Entre 25% a 37% das mulheres com artrite reumatóide (AR) estão excluídas do mercado de trabalho, indicam dois estudos norte-americanos recentes (“Quais são os custos para a sociedade e os benefícios potenciais da gestão eficaz da AR na fase inicial” e “O Impacto cumulativo de uma condição crónica comum”).

A patologia afecta duas a três vezes mais mulheres do que homens, sendo causa frequente de reformas antecipadas e perda de produtividade.

Uma investigação do Instituto Português de Reumatologia indica, no entanto, que a terapêutica com medicamentos biológicos pode ter um efeito benéfico na diminuição das aposentações causadas pela AR.
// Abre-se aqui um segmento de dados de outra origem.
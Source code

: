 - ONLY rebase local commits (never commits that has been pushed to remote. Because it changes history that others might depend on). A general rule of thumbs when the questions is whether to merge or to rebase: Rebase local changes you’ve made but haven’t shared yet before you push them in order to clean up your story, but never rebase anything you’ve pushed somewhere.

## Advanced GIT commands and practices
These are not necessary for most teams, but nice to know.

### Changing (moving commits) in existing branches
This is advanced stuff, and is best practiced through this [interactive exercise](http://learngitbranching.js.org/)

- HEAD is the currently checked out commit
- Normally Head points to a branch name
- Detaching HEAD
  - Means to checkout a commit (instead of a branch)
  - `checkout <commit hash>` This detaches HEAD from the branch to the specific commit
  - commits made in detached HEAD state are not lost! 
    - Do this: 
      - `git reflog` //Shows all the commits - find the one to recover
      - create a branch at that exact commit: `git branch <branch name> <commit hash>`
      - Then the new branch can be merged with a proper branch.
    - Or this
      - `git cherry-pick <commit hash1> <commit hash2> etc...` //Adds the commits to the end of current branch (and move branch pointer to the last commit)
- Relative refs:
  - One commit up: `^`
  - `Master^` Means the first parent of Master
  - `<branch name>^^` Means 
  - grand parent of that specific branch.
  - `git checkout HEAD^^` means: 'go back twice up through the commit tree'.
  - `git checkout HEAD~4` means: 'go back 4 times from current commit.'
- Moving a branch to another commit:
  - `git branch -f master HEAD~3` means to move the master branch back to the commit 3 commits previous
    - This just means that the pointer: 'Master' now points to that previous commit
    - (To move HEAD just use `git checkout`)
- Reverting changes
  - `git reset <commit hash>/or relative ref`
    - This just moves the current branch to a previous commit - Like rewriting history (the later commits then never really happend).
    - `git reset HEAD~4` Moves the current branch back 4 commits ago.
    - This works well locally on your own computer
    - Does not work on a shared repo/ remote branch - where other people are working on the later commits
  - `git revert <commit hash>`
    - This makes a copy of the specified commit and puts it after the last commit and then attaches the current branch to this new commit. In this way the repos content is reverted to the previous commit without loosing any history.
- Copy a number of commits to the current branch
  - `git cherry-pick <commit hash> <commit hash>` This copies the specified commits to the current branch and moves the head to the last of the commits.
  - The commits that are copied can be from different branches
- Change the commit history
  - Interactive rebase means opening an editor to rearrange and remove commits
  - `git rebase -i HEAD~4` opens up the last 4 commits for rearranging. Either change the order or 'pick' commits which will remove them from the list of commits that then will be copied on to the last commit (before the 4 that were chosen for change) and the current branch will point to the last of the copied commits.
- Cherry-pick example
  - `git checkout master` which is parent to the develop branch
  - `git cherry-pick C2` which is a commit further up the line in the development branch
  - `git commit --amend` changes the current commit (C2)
O Estudo LITE BIO (LIgação Trabalho, REforma e BIOlógicos) analisou a repercussão que o tratamento com medicamentos biológicos tem na reforma antecipada dos doentes com AR e sugere um decréscimo no número de pacientes obrigados a retirar-se devido à patologia.

De acordo com a análise, 34,5% dos doentes tratados com biológicos reformam-se devido à doença, um valor bastante abaixo dos registados em estudos anteriores, em doentes submetidos a outras terapêuticas, em que a percentagem de reforma antecipada era de 43% a 49,6%.